Posted October 2, 2007 by Quinn McHenry in Mac system administration

When you run a command from a UNIX or UNIX-like shell, the shell looks for the executable file using the directories listed in your PATH variable as a map. For convenience, adding directories to this environment variable means you don’t have to go hunting for a file each time you run it. Following these directions will allow you to add a directory to the search PATH.


To change your path, you must edit the .profile file in your home directory. If you are comfortable using the vi editor, you probably don’t need to read any further. If not, then you can use TextEdit to edit your .profile.

The default .profile is fairly short. The .profile is read when you open a Terminal window and each line is executed just like typing a command into the Terminal window. While this is handy because you can make any available command run whenever you drop to a shell, we’re concerned with changing an environment variable, PATH.

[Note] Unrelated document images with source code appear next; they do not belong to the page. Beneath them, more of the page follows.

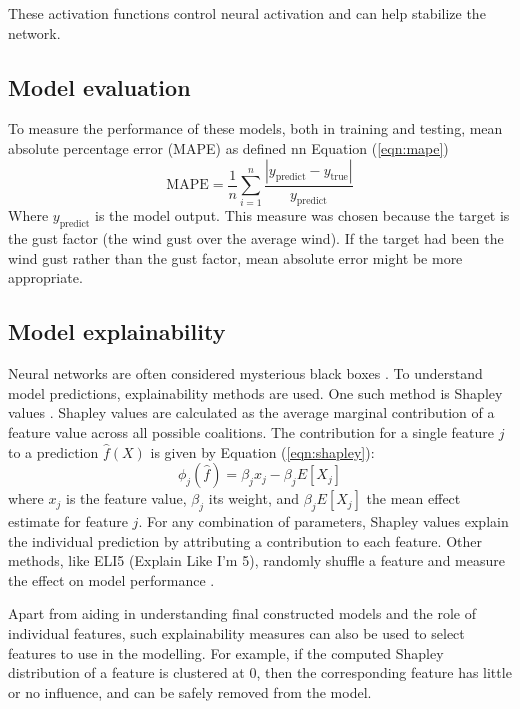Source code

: These activation functions control neural activation and can help stabilize the network.
\subsection{Model evaluation}
To measure the performance of these models, both in training and testing, mean absolute percentage error (MAPE) as defined nn Equation (\ref{eqn:mape})
\begin{equation}
    \label{eqn:mape}
    \text{MAPE} = \frac{1}{n}\sum_{i=1}^n\frac{|y_{\mathrm{predict}} - y_{\mathrm{true}}|}{y_{\mathrm{predict}}}
\end{equation}
Where $y_{\text{predict}}$ is the model output. This measure was chosen because the target is the gust factor (the wind gust over the average wind). If the target had been the wind gust rather than the gust factor, mean absolute error might be more appropriate.

\subsection{Model explainability}
Neural networks are often considered mysterious black boxes \parencite{nn_black_box}. To understand model predictions, explainability methods are used. One such method is Shapley values \parencite{shapley_information}. Shapley values are calculated as the average marginal contribution of a feature value across all possible coalitions. The contribution for a single feature \(j\) to a prediction \(\hat{f}(X)\) is given by Equation (\ref{eqn:shapley}):
\begin{equation}
    \label{eqn:shapley}
    \phi_j(\hat{f}) = \beta_j x_j - \beta_j E[X_j]
\end{equation}
where \(x_j\) is the feature value, \(\beta_j\) its weight, and \(\beta_j E[X_j]\) the mean effect estimate for feature \(j\). For any combination of parameters, Shapley values explain the individual prediction by attributing a contribution to each feature. Other methods, like ELI5 (Explain Like I’m 5), randomly shuffle a feature and measure the effect on model performance \parencite{eli5_information}.

Apart from aiding in understanding final constructed models and the role of individual features, such explainability measures can also be used to select features to use in the modelling. For example, if the computed Shapley distribution of a feature is clustered at 0, then the corresponding feature has little or no influence, and can be safely removed from the model.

In your editor, find the line that starts with export PATH= and give it a look to make sure it doesn’t already contain the directory path you’re going to add. Sometimes the PATH variable can get lengthy, but chances are yours just has a few directories separated by colons, perhaps something like this:

export PATH=/opt/local/bin:/opt/local/sbin:$PATH

There are a few things to note before making changes. The format of this line is important. The use of spaces in this command, or their lack, matters. In particular, there cannot be spaces around the equals sign or between any of the directories. If there are spaces in the directory name you want to add, you’ll need to escape the space by preceeding it with a \backslash or by putting the path in quotes (export PATH=”/path/here”).

The export= keyword in front of that line has a very specific purpose. Defining a variable without exporting it makes it available only to the current shell, not to any subsequent shells. You may think to yourself that you don’t plan to make any subsequent shells, but this happens whenever you run a shell script. If the PATH variable was not exported, when you run a shell script, the PATH would no longer exist and it is possible that the script would fail.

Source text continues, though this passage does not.